[Start of Attachment]

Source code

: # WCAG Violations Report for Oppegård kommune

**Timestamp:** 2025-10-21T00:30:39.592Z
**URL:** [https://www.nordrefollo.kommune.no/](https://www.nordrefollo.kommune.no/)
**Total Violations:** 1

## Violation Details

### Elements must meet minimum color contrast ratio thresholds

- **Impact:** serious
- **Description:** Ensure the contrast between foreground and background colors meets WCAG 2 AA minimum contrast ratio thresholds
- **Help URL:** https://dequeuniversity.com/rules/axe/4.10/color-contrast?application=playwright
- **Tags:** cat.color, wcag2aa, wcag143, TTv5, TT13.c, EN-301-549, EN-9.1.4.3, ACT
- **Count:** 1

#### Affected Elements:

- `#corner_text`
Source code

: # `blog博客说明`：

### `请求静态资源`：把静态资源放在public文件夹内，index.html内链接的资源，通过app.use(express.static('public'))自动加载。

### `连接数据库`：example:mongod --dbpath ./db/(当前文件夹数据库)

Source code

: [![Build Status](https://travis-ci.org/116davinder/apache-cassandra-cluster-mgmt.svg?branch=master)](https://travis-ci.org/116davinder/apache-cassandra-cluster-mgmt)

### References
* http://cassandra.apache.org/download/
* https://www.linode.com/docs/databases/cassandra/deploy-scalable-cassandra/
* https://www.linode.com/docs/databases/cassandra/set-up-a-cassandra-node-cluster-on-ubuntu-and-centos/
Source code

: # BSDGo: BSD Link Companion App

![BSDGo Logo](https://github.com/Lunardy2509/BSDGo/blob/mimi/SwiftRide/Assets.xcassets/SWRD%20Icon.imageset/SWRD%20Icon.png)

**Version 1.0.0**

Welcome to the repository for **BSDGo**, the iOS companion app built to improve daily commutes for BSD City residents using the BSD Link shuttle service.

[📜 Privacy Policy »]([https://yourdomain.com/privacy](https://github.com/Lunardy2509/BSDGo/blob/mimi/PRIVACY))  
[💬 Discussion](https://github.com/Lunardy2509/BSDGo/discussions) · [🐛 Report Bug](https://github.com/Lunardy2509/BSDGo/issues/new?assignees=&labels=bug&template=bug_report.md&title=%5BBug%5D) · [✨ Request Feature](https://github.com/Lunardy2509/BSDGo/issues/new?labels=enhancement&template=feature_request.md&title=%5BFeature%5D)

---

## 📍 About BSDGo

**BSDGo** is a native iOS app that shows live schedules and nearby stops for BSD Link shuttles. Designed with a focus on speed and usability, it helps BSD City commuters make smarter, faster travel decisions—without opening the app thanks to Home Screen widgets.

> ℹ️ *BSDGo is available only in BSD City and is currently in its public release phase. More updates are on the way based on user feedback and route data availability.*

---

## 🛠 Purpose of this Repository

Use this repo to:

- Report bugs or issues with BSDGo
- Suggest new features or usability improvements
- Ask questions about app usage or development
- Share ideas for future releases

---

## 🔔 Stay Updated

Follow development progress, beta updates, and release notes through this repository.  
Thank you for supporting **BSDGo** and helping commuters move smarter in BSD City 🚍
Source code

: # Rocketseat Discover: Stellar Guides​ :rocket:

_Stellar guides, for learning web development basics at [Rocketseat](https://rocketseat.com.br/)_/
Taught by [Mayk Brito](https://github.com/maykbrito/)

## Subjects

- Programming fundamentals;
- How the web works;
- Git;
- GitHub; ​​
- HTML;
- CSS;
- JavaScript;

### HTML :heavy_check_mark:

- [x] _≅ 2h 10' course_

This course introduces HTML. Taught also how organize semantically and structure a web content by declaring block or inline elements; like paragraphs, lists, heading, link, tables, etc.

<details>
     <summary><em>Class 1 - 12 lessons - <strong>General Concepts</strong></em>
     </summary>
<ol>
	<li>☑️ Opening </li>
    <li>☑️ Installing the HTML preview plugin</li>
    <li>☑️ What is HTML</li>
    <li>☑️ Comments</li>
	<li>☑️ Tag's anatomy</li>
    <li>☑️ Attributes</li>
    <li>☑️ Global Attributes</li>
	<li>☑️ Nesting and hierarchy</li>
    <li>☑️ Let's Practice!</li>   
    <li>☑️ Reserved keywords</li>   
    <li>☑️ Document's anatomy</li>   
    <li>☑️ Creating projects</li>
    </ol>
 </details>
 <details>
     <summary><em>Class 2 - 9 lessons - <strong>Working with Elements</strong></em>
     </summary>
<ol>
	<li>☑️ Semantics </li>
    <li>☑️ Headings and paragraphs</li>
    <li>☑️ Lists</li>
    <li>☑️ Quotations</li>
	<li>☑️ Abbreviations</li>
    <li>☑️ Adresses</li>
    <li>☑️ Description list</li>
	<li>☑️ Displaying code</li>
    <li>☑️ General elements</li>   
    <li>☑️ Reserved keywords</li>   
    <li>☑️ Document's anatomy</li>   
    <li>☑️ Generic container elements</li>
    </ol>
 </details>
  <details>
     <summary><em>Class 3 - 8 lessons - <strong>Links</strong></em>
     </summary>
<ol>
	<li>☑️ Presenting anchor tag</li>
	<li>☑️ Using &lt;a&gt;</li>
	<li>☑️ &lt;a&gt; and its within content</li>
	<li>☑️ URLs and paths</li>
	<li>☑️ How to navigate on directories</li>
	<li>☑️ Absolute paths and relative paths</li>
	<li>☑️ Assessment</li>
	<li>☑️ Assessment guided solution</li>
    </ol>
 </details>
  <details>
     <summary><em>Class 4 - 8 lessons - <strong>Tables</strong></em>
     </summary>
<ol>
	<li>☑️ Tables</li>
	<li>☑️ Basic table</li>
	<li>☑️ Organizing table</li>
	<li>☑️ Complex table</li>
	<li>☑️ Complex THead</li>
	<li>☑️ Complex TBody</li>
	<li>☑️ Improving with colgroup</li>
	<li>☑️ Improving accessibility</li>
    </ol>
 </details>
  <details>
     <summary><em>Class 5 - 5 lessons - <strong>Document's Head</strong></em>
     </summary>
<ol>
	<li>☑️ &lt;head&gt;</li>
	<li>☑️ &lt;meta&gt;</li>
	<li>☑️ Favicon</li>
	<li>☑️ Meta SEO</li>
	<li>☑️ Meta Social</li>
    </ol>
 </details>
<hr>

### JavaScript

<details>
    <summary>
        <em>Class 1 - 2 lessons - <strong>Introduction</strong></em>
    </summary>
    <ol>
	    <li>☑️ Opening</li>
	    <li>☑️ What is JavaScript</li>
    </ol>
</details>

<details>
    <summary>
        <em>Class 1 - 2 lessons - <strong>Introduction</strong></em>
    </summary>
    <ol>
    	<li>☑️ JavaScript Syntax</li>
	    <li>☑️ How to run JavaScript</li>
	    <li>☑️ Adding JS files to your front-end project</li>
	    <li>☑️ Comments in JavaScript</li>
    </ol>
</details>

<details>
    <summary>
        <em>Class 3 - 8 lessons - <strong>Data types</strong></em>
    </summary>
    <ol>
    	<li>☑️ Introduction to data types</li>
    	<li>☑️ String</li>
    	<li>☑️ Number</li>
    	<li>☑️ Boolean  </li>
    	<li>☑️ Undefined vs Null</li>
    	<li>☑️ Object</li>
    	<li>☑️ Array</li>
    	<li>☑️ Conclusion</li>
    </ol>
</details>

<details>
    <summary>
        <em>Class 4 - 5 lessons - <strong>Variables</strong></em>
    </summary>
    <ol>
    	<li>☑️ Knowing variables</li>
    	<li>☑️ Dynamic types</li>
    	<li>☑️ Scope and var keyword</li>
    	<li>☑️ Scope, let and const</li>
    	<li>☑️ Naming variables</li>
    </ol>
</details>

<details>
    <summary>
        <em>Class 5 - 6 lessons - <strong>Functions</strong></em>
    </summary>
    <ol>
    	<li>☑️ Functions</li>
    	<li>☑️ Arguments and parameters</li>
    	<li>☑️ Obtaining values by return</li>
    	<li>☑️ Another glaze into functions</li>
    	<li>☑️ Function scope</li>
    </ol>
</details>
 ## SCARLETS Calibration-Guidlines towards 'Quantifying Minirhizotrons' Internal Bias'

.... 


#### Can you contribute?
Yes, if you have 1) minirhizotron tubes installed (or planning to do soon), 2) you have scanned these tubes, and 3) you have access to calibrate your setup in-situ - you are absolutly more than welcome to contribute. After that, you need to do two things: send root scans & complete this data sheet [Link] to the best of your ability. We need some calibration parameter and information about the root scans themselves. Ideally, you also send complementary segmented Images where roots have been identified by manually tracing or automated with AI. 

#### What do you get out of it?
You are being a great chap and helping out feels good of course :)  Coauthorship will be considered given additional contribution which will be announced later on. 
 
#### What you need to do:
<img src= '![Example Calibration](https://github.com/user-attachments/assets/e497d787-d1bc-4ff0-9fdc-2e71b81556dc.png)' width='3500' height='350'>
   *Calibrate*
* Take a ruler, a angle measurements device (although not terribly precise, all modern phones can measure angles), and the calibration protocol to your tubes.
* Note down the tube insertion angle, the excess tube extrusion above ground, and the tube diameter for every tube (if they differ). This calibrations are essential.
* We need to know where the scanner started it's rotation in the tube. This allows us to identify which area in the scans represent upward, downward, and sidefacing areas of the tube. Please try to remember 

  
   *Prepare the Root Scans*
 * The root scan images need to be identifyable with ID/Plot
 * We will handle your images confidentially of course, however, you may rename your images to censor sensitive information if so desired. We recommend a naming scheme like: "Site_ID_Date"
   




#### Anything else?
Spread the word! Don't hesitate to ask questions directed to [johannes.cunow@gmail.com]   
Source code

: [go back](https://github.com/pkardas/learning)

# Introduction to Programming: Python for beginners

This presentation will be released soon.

[End of Attachment]

■ **WORK INSTRUCTIONS**:
Only a number should be returned: how many lines in the material contain "learning"?

■ **RESPONSE FOR THIS EXERCISE**:
2